§ **Required action**
Please state how many lines of the material contain "QMainWindow", giving nothing but the number.

##### Data records

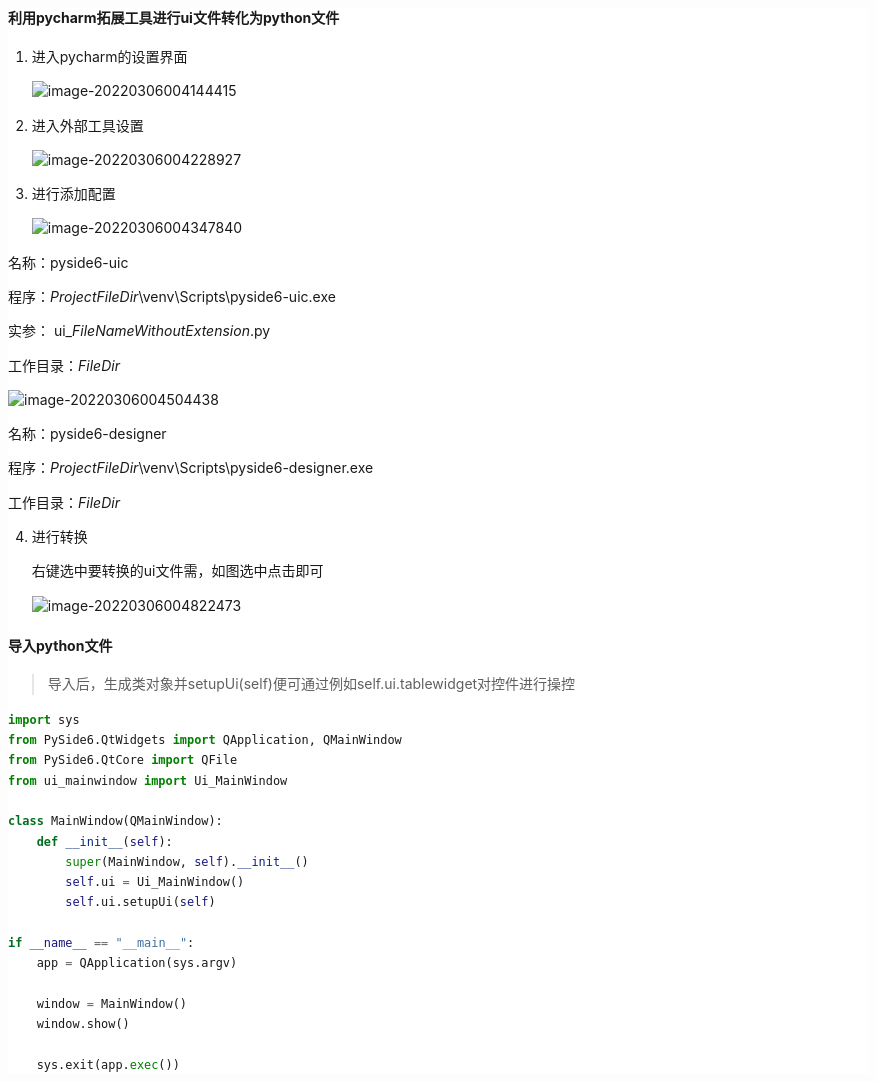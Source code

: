 #### 利用pycharm拓展工具进行ui文件转化为python文件

1. 进入pycharm的设置界面

   ![image-20220306004144415](https://gitee.com/AdHeRe_418/image/raw/master/image/image-20220306004144415.png/)

2. 进入外部工具设置

   ![image-20220306004228927](https://gitee.com/AdHeRe_418/image/raw/master/image/image-20220306004228927.png/)

3. 进行添加配置

   ![image-20220306004347840](https://gitee.com/AdHeRe_418/image/raw/master/image/image-20220306004347840.png/)

名称：pyside6-uic

程序：$ProjectFileDir$\venv\Scripts\pyside6-uic.exe

实参： ui_$FileNameWithoutExtension$.py

工作目录：$FileDir$



![image-20220306004504438](https://gitee.com/AdHeRe_418/image/raw/master/image/image-20220306004504438.png/)

名称：pyside6-designer

程序：$ProjectFileDir$\venv\Scripts\pyside6-designer.exe

工作目录：$FileDir$



4. 进行转换

   右键选中要转换的ui文件需，如图选中点击即可

   ![image-20220306004822473](https://gitee.com/AdHeRe_418/image/raw/master/image/image-20220306004822473.png/)



#### 导入python文件

> 导入后，生成类对象并setupUi(self)便可通过例如self.ui.tablewidget对控件进行操控



```python
import sys
from PySide6.QtWidgets import QApplication, QMainWindow
from PySide6.QtCore import QFile
from ui_mainwindow import Ui_MainWindow

class MainWindow(QMainWindow):
    def __init__(self):
        super(MainWindow, self).__init__()
        self.ui = Ui_MainWindow()
        self.ui.setupUi(self)

if __name__ == "__main__":
    app = QApplication(sys.argv)

    window = MainWindow()
    window.show()

    sys.exit(app.exec())
```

##########

§ **Reply to the task**
2